(Material supplied)

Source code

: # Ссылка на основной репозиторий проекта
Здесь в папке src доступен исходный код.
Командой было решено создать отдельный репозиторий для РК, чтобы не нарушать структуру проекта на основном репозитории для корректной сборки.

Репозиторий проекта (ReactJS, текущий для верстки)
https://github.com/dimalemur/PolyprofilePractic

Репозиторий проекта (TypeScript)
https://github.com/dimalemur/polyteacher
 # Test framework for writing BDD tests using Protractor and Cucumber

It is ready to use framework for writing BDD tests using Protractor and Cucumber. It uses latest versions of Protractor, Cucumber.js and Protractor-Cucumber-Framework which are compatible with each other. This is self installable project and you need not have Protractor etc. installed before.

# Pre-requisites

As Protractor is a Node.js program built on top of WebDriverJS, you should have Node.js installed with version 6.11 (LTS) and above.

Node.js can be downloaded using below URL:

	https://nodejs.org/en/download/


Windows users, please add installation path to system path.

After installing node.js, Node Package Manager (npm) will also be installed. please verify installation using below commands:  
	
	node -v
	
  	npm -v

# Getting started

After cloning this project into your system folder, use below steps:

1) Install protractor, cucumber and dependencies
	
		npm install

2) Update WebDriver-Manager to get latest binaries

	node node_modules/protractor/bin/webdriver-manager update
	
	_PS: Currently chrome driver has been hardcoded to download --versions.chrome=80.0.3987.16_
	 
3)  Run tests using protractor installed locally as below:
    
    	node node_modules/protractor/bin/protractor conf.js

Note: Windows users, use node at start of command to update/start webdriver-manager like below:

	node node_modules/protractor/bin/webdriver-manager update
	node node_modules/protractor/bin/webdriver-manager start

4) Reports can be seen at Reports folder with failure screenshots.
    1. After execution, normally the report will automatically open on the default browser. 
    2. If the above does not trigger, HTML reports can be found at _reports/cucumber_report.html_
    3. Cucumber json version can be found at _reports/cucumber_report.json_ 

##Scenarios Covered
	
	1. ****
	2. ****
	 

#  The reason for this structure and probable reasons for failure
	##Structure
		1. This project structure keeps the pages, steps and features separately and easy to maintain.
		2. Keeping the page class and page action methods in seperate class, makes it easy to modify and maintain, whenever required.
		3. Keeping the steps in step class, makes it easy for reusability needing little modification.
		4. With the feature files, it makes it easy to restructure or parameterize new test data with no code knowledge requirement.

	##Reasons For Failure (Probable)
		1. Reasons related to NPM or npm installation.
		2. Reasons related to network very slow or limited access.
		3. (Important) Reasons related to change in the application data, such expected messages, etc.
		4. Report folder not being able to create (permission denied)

(End Material supplied)

**Prompt**.
Would you print, exactly as written, every line above from the one holding "2. If the above" through the one holding "1. This project", with both included and no other lines?

**Response**.
    2. If the above does not trigger, HTML reports can be found at _reports/cucumber_report.html_
    3. Cucumber json version can be found at _reports/cucumber_report.json_ 

##Scenarios Covered
	
	1. ****
	2. ****
	 

#  The reason for this structure and probable reasons for failure
	##Structure
		1. This project structure keeps the pages, steps and features separately and easy to maintain.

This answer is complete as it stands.